(Your instructions) Your answer should be every line of the records that contains the word "from", copied as it stands.

━━━━━━

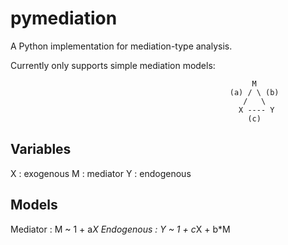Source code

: # pymediation
A Python implementation for mediation-type analysis. 

Currently only supports simple mediation models:

                                                          M
                                                     (a) / \ (b)
                                                        /   \   
                                                       X ---- Y
                                                         (c)
                   
Variables
---------
X : exogenous
M : mediator
Y : endogenous

Models
------
Mediator   : M ~ 1 + a*X
Endogenous : Y ~ 1 + c*X + b*M
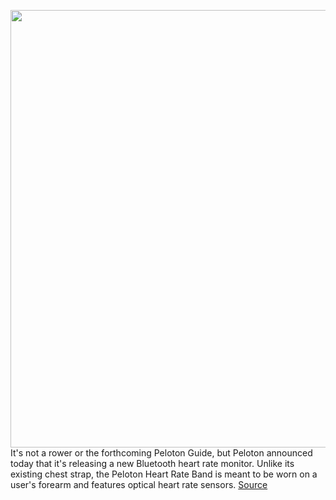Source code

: <img src='https://cdn.vox-cdn.com/thumbor/U4qicWeGLvTGlAHh0ouUy5mFjKw=/0x0:8011x5343/1200x800/filters:focal(3629x2069:4909x3349)/cdn.vox-cdn.com/uploads/chorus_image/image/70452931/Peloton_Heart_Rate_Band_embargo_1.31_930amET.0.jpg' width='700px' /><br/>
It's not a rower or the forthcoming Peloton Guide, but Peloton announced today that it's releasing a new Bluetooth heart rate monitor. Unlike its existing chest strap, the Peloton Heart Rate Band is meant to be worn on a user's forearm and features optical heart rate sensors.
<a href='https://www.theverge.com/2022/1/31/22906352/peloton-heart-rate-band-fitness-tracking'> Source <a/>
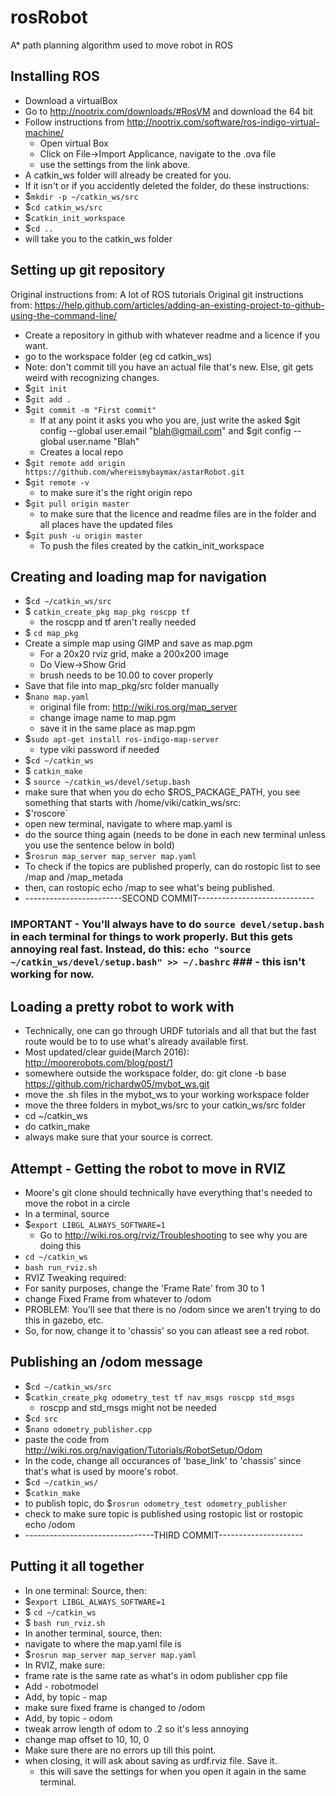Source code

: # rosRobot
A* path planning algorithm used to move robot in ROS

## Installing ROS ##
- Download a virtualBox
- Go to http://nootrix.com/downloads/#RosVM and download the 64 bit
- Follow instructions from http://nootrix.com/software/ros-indigo-virtual-machine/ 
	- Open virtual Box
	- Click on File->Import Applicance, navigate to the .ova file 
	- use the settings from the link above. 
- A catkin_ws folder will already be created for you. 
- If it isn't or if you accidently deleted the folder, do these instructions: 
- $`mkdir -p ~/catkin_ws/src`
- $`cd catkin_ws/src`
- $`catkin_init_workspace`
- $`cd ..`
- will take you to the catkin_ws folder

## Setting up git repository ##
Original instructions from: A lot of ROS tutorials
Original git instructions from: https://help.github.com/articles/adding-an-existing-project-to-github-using-the-command-line/ 
- Create a repository in github with whatever readme and a licence if you want.
- go to the workspace folder (eg cd catkin_ws)
- Note: don't commit till you have an actual file that's new. Else, git gets weird with recognizing changes. 
- $`git init`
- $`git add .`
- $`git commit -m "First commit"`
  - If at any point it asks you who you are, just write the asked $git config --global user.email "blah@gmail.com" and $git config --global user.name "Blah"
  - Creates a local repo
- $`git remote add origin https://github.com/whereismybaymax/astarRobot.git`
- $`git remote -v`
  - to make sure it's the right origin repo
- $`git pull origin master`
  - to make sure that the licence and readme files are in the folder and all places have the updated files
- $`git push -u origin master`
  - To push the files created by the catkin_init_workspace



## Creating and loading map for navigation ##

- $`cd ~/catkin_ws/src`
- $ `catkin_create_pkg map_pkg roscpp tf`
	- the roscpp and tf aren't really needed
- $ `cd map_pkg` 
- Create a simple map using GIMP and save as map.pgm 
	- For a 20x20 rviz grid, make a 200x200 image
	- Do View->Show Grid
	- brush needs to be 10.00 to cover properly
- Save that file into map_pkg/src folder manually
- $`nano map.yaml`
	 - original file from: http://wiki.ros.org/map_server
	- change image name to map.pgm
	- save it in the same place as map.pgm
- $`sudo apt-get install ros-indigo-map-server`
	- type viki password if needed
- $`cd ~/catkin_ws`
- $ `catkin_make`
- $ `source ~/catkin_ws/devel/setup.bash`
- make sure that when you do echo $ROS_PACKAGE_PATH, you see something that starts with /home/viki/catkin_ws/src:
- $'roscore`
- open new terminal, navigate to where map.yaml is
- do the source thing again (needs to be done in each new terminal unless you use the sentence below in bold)
- $`rosrun map_server map_server map.yaml`
- To check if the topics are published properly, can do rostopic list to see /map and /map_metada 
- then, can rostopic echo /map to see what's being published. 
- ------------------------SECOND COMMIT-----------------------------

### IMPORTANT - You'll always have to do `source devel/setup.bash` in each terminal for things to work properly. But this gets annoying real fast. Instead, do this: `echo "source ~/catkin_ws/devel/setup.bash" >> ~/.bashrc` ### - this isn't working for now.

## Loading a pretty robot to work with ##

- Technically, one can go through URDF tutorials and all that but the fast route would be to to use what's already available first. 
- Most updated/clear guide(March 2016): http://moorerobots.com/blog/post/1
- somewhere outside the workspace folder, do: git clone -b base https://github.com/richardw05/mybot_ws.git
- move the .sh files in the mybot_ws to your working workspace folder
- move the three folders in mybot_ws/src to your catkin_ws/src folder
- cd ~/catkin_ws
- do catkin_make
- always make sure that your source is correct. 

## Attempt - Getting the robot to move in RVIZ ##

- Moore's git clone should technically have everything that's needed to move the robot in a circle 
- In a terminal, source
- $`export LIBGL_ALWAYS_SOFTWARE=1`
	- Go to http://wiki.ros.org/rviz/Troubleshooting to see why you are doing this
- `cd ~/catkin_ws`
- `bash run_rviz.sh`
- RVIZ Tweaking required: 
- For sanity purposes, change the 'Frame Rate' from 30 to 1
- change Fixed Frame from whatever to /odom 
- PROBLEM: You'll see that there is no /odom since we aren't trying to do this in gazebo, etc. 
- So, for now, change it to 'chassis' so you can atleast see a red robot. 

## Publishing an /odom message ##
- $`cd ~/catkin_ws/src`
- $`catkin_create_pkg odometry_test tf nav_msgs roscpp std_msgs`
	- roscpp and std_msgs might not be needed
- $`cd src`
- $`nano odometry_publisher.cpp`
- paste the code from http://wiki.ros.org/navigation/Tutorials/RobotSetup/Odom
- In the code, change all occurances of 'base_link' to 'chassis' since that's what is used by moore's robot. 
- $`cd ~/catkin_ws/`
- $`catkin_make`
- to publish topic, do $`rosrun odometry_test odometry_publisher`
- check to make sure topic is published using rostopic list or rostopic echo /odom
- --------------------------------THIRD COMMIT---------------------

## Putting it all together ##
- In one terminal: Source, then:  
- $`export LIBGL_ALWAYS_SOFTWARE=1`
- $ `cd ~/catkin_ws`
- $ `bash run_rviz.sh`
- In another terminal, source, then: 
- navigate to where the map.yaml file is
- $`rosrun map_server map_server map.yaml`
- In RVIZ, make sure: 
- frame rate is the same rate as what's in odom publisher cpp file
- Add - robotmodel
- Add, by topic - map 
- make sure fixed frame is changed to /odom
- Add, by topic - odom
- tweak arrow length of odom to .2 so it's less annoying
- change map offset to 10, 10, 0
- Make sure there are no errors up till this point. 
- when closing, it will ask about saving as urdf.rviz file. Save it. 
	- this will save the settings for when you open it again in the same terminal.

━━━━━━

(Completed exercise)
- Follow instructions from http://nootrix.com/software/ros-indigo-virtual-machine/ 
	- use the settings from the link above. 
Original instructions from: A lot of ROS tutorials
Original git instructions from: https://help.github.com/articles/adding-an-existing-project-to-github-using-the-command-line/ 
	 - original file from: http://wiki.ros.org/map_server
- For sanity purposes, change the 'Frame Rate' from 30 to 1
- change Fixed Frame from whatever to /odom 
- paste the code from http://wiki.ros.org/navigation/Tutorials/RobotSetup/Odom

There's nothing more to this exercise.